Alas, there is much that George W. Bush does not understand. Mr. Bush has the instincts of an isolationist. What he does not have is the intellectual equipment to make a real argument for isolationism. He uses the phrase "nation-building" as if it were one of the deadly sins. This is not about his failure to identify foreign leaders correctly or the idiosyncratic names he gives other peoples: Grecians, Timorians, Kosovians. It is about the fact that he knows almost nothing about the world, and doesn't see it as a place where America has moral, as opposed to strategic and economic, interests.

Mr. Bush reminds us that he has advisers, and yes, they have a firmer grasp of policy detail than he does. But their impoverished moral vision echoes his. Condoleezza Rice, his top foreign policy aide, recently gave an interview to the New York Times in which she purported to give Mr. Bush's views on foreign affairs. She/he wants U.S. troops out of Bosnia as peacekeepers. Then Ms. Rice, still speaking for her boss, said that while protecting lives in Kosovo and Bosnia should no longer be America's role, protecting Saudi Arabia's oil still must be.



Al Gore wants to protect Saudi Arabia as well. After all, he was one of only 10 Democratic senators to vote to protect Kuwait. What he wouldn't have done is leave the Gulf War unfinished and Saddam Hussein still in power, as George W.'s father and George W.'s running mate did, probably in deference to the same Saudi Arabia.

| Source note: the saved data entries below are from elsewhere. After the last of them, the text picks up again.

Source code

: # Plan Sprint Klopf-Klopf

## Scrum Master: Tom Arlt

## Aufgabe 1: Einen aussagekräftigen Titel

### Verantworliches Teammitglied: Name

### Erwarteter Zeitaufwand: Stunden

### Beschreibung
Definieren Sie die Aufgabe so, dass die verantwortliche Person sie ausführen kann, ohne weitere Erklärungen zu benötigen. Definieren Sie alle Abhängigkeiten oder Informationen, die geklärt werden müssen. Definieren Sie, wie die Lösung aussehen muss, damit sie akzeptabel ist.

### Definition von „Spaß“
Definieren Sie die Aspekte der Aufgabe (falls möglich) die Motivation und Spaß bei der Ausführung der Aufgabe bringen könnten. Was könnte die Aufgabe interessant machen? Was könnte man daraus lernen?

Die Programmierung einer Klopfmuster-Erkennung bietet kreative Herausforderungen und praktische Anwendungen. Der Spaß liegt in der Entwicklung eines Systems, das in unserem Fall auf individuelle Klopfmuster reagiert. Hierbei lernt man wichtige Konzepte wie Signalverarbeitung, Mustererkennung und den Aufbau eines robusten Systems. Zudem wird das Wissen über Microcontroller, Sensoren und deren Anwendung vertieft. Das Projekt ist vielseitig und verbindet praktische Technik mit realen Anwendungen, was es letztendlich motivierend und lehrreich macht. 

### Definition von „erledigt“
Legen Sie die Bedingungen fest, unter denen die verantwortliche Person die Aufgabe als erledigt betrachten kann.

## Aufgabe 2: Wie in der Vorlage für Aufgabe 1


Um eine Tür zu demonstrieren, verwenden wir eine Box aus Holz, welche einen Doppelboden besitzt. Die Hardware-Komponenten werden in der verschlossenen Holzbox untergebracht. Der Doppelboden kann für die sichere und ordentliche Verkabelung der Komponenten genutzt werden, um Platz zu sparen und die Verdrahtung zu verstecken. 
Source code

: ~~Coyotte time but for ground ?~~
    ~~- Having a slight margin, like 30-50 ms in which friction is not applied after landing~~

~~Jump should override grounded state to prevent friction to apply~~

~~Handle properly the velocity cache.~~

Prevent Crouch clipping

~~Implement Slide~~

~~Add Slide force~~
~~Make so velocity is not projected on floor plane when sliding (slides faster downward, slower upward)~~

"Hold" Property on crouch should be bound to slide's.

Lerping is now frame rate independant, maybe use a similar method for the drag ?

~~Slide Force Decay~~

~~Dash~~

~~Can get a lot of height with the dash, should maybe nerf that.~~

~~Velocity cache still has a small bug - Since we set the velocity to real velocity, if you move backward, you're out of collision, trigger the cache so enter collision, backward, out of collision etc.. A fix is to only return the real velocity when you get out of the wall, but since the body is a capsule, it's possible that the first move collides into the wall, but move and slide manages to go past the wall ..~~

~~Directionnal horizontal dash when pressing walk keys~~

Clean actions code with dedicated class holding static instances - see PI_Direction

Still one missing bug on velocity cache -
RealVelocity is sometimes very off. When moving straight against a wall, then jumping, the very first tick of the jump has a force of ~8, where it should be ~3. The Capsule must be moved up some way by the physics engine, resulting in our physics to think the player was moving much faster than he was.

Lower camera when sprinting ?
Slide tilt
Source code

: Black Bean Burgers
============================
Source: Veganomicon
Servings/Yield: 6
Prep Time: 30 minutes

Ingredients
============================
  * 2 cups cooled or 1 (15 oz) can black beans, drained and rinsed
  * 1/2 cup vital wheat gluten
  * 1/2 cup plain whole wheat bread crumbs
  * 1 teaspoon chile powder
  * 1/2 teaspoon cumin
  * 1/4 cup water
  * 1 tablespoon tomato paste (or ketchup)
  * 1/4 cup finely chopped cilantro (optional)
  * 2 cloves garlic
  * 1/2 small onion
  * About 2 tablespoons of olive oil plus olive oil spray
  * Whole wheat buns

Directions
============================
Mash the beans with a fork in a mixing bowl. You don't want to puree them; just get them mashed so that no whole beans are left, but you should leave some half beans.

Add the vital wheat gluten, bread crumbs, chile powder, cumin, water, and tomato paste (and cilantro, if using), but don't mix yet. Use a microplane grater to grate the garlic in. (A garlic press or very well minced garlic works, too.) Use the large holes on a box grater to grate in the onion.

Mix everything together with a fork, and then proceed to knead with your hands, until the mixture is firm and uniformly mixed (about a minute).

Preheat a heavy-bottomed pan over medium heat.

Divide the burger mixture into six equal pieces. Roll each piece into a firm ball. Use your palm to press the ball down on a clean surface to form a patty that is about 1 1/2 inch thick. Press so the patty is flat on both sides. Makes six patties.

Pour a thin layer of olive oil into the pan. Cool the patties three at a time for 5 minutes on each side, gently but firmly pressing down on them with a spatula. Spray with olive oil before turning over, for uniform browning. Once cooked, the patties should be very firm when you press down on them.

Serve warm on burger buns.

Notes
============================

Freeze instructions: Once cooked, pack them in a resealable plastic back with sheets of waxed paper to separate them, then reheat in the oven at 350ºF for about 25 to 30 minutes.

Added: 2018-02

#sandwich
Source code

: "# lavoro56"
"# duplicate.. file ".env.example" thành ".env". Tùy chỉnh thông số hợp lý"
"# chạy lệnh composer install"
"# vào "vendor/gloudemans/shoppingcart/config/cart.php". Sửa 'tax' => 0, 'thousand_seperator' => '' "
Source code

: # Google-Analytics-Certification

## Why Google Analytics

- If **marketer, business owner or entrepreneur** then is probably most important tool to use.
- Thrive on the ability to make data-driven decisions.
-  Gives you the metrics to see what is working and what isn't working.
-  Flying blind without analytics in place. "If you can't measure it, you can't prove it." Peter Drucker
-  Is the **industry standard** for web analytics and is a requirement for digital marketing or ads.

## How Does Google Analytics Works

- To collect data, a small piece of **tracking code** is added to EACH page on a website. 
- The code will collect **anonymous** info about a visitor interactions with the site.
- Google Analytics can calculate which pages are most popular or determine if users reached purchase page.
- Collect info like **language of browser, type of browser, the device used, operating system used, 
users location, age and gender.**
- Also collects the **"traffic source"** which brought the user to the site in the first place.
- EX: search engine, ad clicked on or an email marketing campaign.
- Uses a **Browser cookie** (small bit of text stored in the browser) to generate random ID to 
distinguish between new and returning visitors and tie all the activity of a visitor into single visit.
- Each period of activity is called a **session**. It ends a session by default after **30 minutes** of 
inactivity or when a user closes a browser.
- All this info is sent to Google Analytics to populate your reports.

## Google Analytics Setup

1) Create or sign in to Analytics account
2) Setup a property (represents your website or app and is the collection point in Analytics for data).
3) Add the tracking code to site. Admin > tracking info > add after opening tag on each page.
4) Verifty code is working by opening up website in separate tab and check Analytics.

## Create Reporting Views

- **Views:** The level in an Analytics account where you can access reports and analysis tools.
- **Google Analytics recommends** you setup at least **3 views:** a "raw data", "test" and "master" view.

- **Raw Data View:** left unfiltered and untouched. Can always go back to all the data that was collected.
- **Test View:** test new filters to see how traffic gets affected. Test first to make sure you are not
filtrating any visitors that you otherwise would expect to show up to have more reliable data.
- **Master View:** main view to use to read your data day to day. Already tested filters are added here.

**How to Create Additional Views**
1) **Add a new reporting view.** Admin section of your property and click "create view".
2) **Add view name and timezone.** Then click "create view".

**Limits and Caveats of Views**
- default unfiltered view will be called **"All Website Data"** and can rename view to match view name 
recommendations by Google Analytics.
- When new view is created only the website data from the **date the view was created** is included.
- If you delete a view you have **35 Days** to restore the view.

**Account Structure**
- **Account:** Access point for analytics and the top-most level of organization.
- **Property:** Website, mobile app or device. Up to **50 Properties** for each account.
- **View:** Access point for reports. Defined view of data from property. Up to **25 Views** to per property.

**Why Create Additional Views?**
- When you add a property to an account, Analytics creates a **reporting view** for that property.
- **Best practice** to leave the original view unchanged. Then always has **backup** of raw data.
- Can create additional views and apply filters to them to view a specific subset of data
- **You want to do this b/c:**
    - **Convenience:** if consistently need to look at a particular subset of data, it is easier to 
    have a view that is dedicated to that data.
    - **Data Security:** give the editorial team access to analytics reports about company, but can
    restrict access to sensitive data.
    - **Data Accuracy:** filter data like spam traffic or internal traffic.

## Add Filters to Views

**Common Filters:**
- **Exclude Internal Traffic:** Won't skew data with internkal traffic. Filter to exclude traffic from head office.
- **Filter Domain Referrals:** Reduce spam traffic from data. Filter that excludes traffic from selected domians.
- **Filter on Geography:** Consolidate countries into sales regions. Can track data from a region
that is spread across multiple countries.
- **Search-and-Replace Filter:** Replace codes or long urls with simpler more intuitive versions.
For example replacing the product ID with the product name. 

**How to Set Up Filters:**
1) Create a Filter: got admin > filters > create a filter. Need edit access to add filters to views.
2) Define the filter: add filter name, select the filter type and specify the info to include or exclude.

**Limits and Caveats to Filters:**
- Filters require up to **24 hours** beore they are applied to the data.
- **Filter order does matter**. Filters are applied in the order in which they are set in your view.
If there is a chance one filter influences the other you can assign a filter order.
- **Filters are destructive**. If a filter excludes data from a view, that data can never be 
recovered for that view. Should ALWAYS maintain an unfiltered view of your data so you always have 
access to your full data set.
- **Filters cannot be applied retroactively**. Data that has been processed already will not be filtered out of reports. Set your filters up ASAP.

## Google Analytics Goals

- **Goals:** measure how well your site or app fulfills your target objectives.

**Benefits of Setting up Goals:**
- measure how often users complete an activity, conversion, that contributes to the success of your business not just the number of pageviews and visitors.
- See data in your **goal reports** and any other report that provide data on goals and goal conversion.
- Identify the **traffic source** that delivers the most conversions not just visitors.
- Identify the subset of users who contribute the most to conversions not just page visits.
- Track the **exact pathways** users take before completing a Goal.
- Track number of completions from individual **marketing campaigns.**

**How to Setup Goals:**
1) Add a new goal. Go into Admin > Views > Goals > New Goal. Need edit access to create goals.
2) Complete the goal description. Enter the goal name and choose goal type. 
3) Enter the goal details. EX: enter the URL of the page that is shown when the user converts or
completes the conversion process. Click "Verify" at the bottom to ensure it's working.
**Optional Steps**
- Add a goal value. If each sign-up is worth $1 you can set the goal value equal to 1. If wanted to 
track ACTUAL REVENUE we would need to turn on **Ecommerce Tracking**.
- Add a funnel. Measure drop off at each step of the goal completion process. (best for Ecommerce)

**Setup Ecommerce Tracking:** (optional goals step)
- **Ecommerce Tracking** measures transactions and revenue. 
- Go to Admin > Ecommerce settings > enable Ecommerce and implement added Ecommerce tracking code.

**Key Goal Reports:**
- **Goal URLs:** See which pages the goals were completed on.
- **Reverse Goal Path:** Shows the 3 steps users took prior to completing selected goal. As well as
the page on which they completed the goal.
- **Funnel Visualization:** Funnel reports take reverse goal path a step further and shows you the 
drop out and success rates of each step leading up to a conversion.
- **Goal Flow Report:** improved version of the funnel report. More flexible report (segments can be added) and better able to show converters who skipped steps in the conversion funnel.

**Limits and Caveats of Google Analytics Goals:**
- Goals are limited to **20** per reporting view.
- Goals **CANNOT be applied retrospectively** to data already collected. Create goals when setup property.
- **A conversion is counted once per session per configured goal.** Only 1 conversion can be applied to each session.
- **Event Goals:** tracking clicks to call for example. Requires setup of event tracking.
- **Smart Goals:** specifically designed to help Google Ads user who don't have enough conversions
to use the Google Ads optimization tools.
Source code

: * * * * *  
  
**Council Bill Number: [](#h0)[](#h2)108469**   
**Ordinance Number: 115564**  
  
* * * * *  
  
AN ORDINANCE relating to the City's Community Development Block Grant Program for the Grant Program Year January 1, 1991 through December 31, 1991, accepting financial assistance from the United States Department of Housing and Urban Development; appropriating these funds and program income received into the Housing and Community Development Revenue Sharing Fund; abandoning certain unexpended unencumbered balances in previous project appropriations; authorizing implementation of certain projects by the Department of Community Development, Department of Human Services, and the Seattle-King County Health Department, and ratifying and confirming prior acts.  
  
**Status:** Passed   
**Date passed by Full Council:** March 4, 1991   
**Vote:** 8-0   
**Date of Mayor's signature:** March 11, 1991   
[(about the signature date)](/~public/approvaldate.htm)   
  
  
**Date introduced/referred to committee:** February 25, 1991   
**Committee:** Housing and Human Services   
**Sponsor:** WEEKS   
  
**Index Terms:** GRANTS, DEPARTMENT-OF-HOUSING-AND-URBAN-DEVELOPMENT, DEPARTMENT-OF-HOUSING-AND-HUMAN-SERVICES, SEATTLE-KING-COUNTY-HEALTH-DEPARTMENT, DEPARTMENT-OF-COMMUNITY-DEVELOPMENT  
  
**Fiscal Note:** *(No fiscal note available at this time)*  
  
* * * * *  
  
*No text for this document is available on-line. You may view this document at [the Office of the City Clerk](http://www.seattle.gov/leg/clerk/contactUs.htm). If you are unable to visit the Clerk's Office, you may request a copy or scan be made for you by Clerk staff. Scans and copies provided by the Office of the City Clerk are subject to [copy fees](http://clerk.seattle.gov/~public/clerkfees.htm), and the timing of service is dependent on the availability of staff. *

Ronald Reagan was my favorite Republican president of this century, and at the idiosyncratically liberal New Republic we admired his vigorous anti-communism. But Mr. Bush's Republican Party, as TNR's editors wrote recently, "adamantly denies any moral connection between the imperative to oppose Soviet totalitarianism and the imperative to oppose the newer species of tyranny that have arisen since its demise."

Mr. Bush may share Mr. Reagan's indifference to policy detail, but he utterly lacks his ideological engagement. From his labor union activity during the New Deal on, Mr. Reagan was politically involved. He had tangible political experience as a two-term governor of California. But the governor of Texas has a part-time job, in which Mr. Bush has, by his own account, put in part-time hours. Moreover, given the strange structure of Texas politics, many of the accomplishments he claims for himself actually belong to his lieutenant governor and to the legislature over which his lieutenant governor presided. And a few of the accomplishments Mr. Bush claims for himself, like the patient's bill of rights, he in fact opposed. Maybe he didn't remember.

In contrast to Mr. Bush's vagaries, Al Gore has worked at politics and policy for nearly a quarter of a century. But he has brought to his vocation the skepticism of a journalist, the search for ethical boundaries of a man of faith, and the unfettered mind of a free-spirited intellectual. Such a person doesn't tinker casually. What he wants to do is build, and to build on the foundations of knowledge, insight and vision. It would be a blessing if he were elected.